Há sardinhas para escolher, mas antes disso vamos à água com o comunicador para tentar perceber a história do “produtor das histórias” que há 15 anos ouve nos estúdios da Antena 3 e fora deles. Colocámos ainda Fernando Alvim à beira do abismo e anotámos revelações de fobias e felicidade do também apresentador de TV… que escolheu não ver televisão.
23 Abril 2017, 11h00

Entretemo-nos durante 20 minutos a visitar os espaços do Hotel Evolution, na praça do Saldanha, enquanto aguardamos por Fernando Alvim, que está ligeiramente atrasado. Piscina e sauna vistas, decidimos rapidamente os melhores ângulos para tirar as fotografias, algo que, no entanto, viria a sofrer algumas alterações.

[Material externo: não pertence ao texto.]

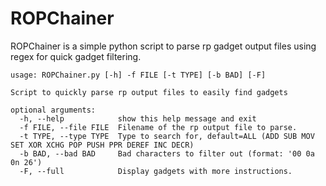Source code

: # ROPChainer
ROPChainer is a simple python script to parse rp gadget output files using regex for quick gadget filtering.

```text
usage: ROPChainer.py [-h] -f FILE [-t TYPE] [-b BAD] [-F]

Script to quickly parse rp output files to easily find gadgets

optional arguments:
  -h, --help            show this help message and exit
  -f FILE, --file FILE  Filename of the rp output file to parse.
  -t TYPE, --type TYPE  Type to search for, default=ALL (ADD SUB MOV SET XOR XCHG POP PUSH PPR DEREF INC DECR)
  -b BAD, --bad BAD     Bad characters to filter out (format: '00 0a 0n 26')
  -F, --full            Display gadgets with more instructions.
```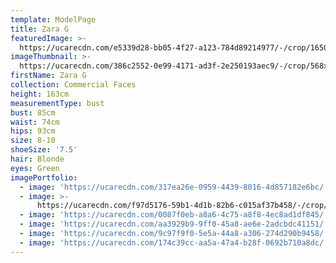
 ```yaml
---
template: ModelPage
title: Zara G
featuredImage: >-
  https://ucarecdn.com/e5339d28-bb05-4f27-a123-784d89214977/-/crop/1650x783/0,93/-/preview/
imageThumbnail: >-
  https://ucarecdn.com/386c2552-0e99-4171-ad3f-2e250193aec9/-/crop/568x806/41,0/-/preview/
firstName: Zara G
collection: Commercial Faces
height: 163cm
measurementType: bust
bust: 85cm
waist: 74cm
hips: 93cm
size: 8-10
shoeSize: '7.5'
hair: Blonde
eyes: Green
imagePortfolio:
  - image: 'https://ucarecdn.com/317ea26e-0959-4439-8016-4d857182e6bc/'
  - image: >-
      https://ucarecdn.com/f97d5176-59b1-4d1b-82b6-c015af37b458/-/crop/649x1032/49,57/-/preview/
  - image: 'https://ucarecdn.com/0087f0eb-a8a6-4c75-a8f8-4ec8ad1df845/'
  - image: 'https://ucarecdn.com/aa3929b9-9ff0-45a8-ae6e-2adcbdc41151/'
  - image: 'https://ucarecdn.com/9c97f9f0-5e5a-44a8-a306-274d290b9458/'
  - image: 'https://ucarecdn.com/174c39cc-aa5a-47a4-b28f-0692b710a8dc/'
---
```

Um pedido de desculpas pelo atraso e um “não tem importância” encetam a interação – a pessoal –, que já havia começado por telefone na semana anterior. A propósito, Fernando Alvim sublinha uma convicção que muitas vezes refere: as entrevistas começam sempre antes de o gravador, microfone ou câmara de televisão estarem ligados. Esta não é exceção.
Ao telefone o comunicador tivera uma ideia (algo não raro na sua vida): fazer um “Sair com” em que as pessoas percebessem logo que era mentira. “O que era giro era fazermos isto num grande palácio… para dar a ideia de que sou muito rico… que obviamente não sou…”, sugere.

Gostámos da proposta, mas os palácios não são assim de tão fácil acesso como se possa julgar. Fomos tornando a hipótese mais verosímil e chegámos ao spa. Fernando Alvim gosta de spas. Nesse momento sublinhamos que íamos então para dentro de água com ele. Disse que sim. Mas, no dia marcado, apareceu sem fato de banho.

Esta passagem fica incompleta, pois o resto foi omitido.